# Markdown Base CLI (markbase)
A high-performance CLI tool for indexing and querying Markdown files for AI agent. Obsidian-compatible.
[](https://deepwiki.com/flyisland/markbase)
## Installation
### From Source
```bash
# Clone the repository
git clone <repository-url>
cd markbase
# Build release binary
cargo build --release
# The binary will be at target/release/markbase
./target/release/markbase --help
```
### Prerequisites
- Rust 1.85+ (2024 edition)
- DuckDB (bundled with the `duckdb` crate)
## Quick Start
```bash
# Index notes
markbase index --base-dir ./my-notes
# Query notes
markbase query "has(tags, 'todo')"
```
## Properties
Every indexed markdown file has two types of properties: native file metadata and frontmatter properties.
**Field Resolution**: Reserved fields are checked first, then frontmatter properties.
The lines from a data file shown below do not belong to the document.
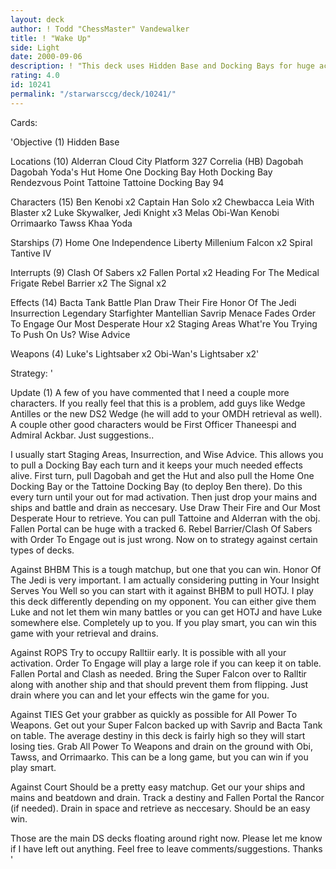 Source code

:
 ```yaml
---
layout: deck
author: ! Todd "ChessMaster" Vandewalker
title: ! "Wake Up"
side: Light
date: 2000-09-06
description: ! "This deck uses Hidden Base and Docking Bays for huge activation and retrieval."
rating: 4.0
id: 10241
permalink: "/starwarsccg/deck/10241/"
---
```

Cards: 

'Objective (1)
Hidden Base

Locations (10)
Alderran
Cloud City Platform 327
Correlia (HB)
Dagobah
Dagobah Yoda's Hut
Home One Docking Bay
Hoth Docking Bay
Rendezvous Point
Tattoine
Tattoine Docking Bay 94

Characters (15)
Ben Kenobi x2
Captain Han Solo x2
Chewbacca
Leia With Blaster x2
Luke Skywalker, Jedi Knight x3
Melas
Obi-Wan Kenobi
Orrimaarko
Tawss Khaa
Yoda

Starships (7)
Home One
Independence
Liberty
Millenium Falcon x2
Spiral
Tantive IV

Interrupts (9)
Clash Of Sabers x2
Fallen Portal x2
Heading For The Medical Frigate
Rebel Barrier x2
The Signal x2

Effects (14)
Bacta Tank
Battle Plan
Draw Their Fire
Honor Of The Jedi
Insurrection
Legendary Starfighter
Mantellian Savrip
Menace Fades
Order To Engage
Our Most Desperate Hour x2
Staging Areas
What're You Trying To Push On Us?
Wise Advice

Weapons (4)
Luke's Lightsaber x2
Obi-Wan's Lightsaber x2'

Strategy: '

Update (1)
A few of you have commented that I need a couple more characters. If you really feel that this is a problem, add guys like Wedge Antilles or the new DS2 Wedge (he will add to your OMDH retrieval as well). A couple other good characters would be First Officer Thaneespi and Admiral Ackbar. Just suggestions..



I usually start Staging Areas, Insurrection, and Wise Advice. This allows you to pull a Docking Bay each turn and it keeps your much needed effects alive. First turn, pull Dagobah and get the Hut and also pull the Home One Docking Bay or the Tattoine Docking Bay (to deploy Ben there). Do this every turn until your out for mad activation. Then just drop your mains and ships and battle and drain as neccesary. Use Draw Their Fire and Our Most Desperate Hour to retrieve. You can pull Tattoine and Alderran with the obj. Fallen Portal can be huge with a tracked 6. Rebel Barrier/Clash Of Sabers with Order To Engage out is just wrong. Now on to strategy against certain types of decks.

Against BHBM
This is a tough matchup, but one that you can win. Honor Of The Jedi is very important. I am actually considering putting in Your Insight Serves You Well so you can start with it against BHBM to pull HOTJ. I play this deck differently depending on my opponent. You can either give them Luke and not let them win many battles or you can get HOTJ and have Luke somewhere else. Completely up to you. If you play smart, you can win this game with your retrieval and drains.

Against ROPS
Try to occupy Ralltiir early. It is possible with all your activation. Order To Engage will play a large role if you can keep it on table. Fallen Portal and Clash as needed. Bring the Super Falcon over to Ralltir along with another ship and that should prevent them from flipping. Just drain where you can and let your effects win the game for you.

Against TIES
Get your grabber as quickly as possible for All Power To Weapons. Get out your Super Falcon backed up with Savrip and Bacta Tank on table. The average destiny in this deck is fairly high so they will start losing ties. Grab All Power To Weapons and drain on the ground with Obi, Tawss, and Orrimaarko. This can be a long game, but you can win if you play smart.

Against Court
Should be a pretty easy matchup. Get our your ships and mains and beatdown and drain. Track a destiny and Fallen Portal the Rancor (if needed). Drain in space and retrieve as neccesary. Should be an easy win.

Those are the main DS decks floating around right now. Please let me know if I have left out anything. Feel free to leave comments/suggestions.
Thanks '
### Reserved Fields (Native Properties)
| `path` | TEXT | File path relative to base-dir (primary key) |
| `folder` | TEXT | Directory path relative to base-dir |
| `name` | TEXT | File name (without extension) |
| `ext` | TEXT | File extension (e.g., `md`) |
| `size` | INTEGER | File size in bytes |
| `ctime` | TIMESTAMP | Created time |
| `mtime` | TIMESTAMP | Modified time |
| `content` | TEXT | Full file content |
| `tags` | VARCHAR[] | Array of `#tags` (from content AND frontmatter) |
| `links` | VARCHAR[] | Array of `[[wiki-links]]` |
| `backlinks` | VARCHAR[] | Files linking to this file |
| `embeds` | VARCHAR[] | Array of `![[embeds]]` |
```bash
# Query reserved fields
markbase query "folder == './notes'"
markbase query "mtime > '2024-01-01'"
markbase query "size > 10000"
markbase query "has(tags, 'todo')"
markbase query "has(links, 'target-page')"
```
### Frontmatter Properties
Properties defined in YAML frontmatter are also available:
```yaml
---
title: My Note
author: John
category: project
status: in-progress
tags: [design, research]
date: 2024-01-15
---
```
```bash
# Query frontmatter properties (resolved automatically)
markbase query "author == 'John'"
markbase query "category == 'project'"
markbase query "status == 'in-progress'"
markbase query "has(tags, 'design')"
```
**Note:** If a frontmatter field conflicts with a reserved field (except `tags`), a warning will be shown during indexing and the frontmatter value will be ignored.
### Property Types
| String | `author == 'John'` |
| Number | `year >= 2024` |
| Boolean | `published == true` |
| Array | `has(tags, 'design')` |
| Date | `date > '2024-01-01'` |
| Exists | `exists(author)` |
## Commands
### `index`
Scans Markdown files and indexes to DuckDB.
```bash
markbase index --base-dir ./notes # Index base directory
markbase index --base-dir ./notes --force # Force re-index
markbase index --base-dir ./notes -v # Verbose
```
### `query`
Query indexed files with SQL-like expressions.
```bash
# Query reserved fields
markbase query "has(tags, 'project')"
markbase query "folder =~ '%projects%'"
markbase query "mtime > '2024-01-01'"
markbase query "size > 1000"
# Query frontmatter properties
markbase query "category == 'work'"
markbase query "author == 'John'"
# Nested properties
markbase query "_schema.strict == 'true'"
# Output formats
markbase query "has(tags, 'todo')" -o json
markbase query "has(tags, 'todo')" -o list
# Query results include count in output (table/list) or metadata (JSON)
# Select fields (default: path, mtime)
markbase query "name == 'readme'" -F "path,name,size"
markbase query "category == 'project'" -F "path,author,category"
```
### `new`
Create a new markdown note with optional template.
```bash
markbase new my-note # Create note in base-dir
markbase new notes/my-note # Create in subdirectory
markbase new my-note --template daily # Create with template (outputs path + content)
```
**With template:** Returns `path:` and `content:` for agent workflow integration:
```
path: /home/user/notes/today.md
content: ---
date: ""
mood: ""
summary: ""
tags: []
---
## 今日记录
---
```
### `template`
Manage templates (MKS schema-based templates).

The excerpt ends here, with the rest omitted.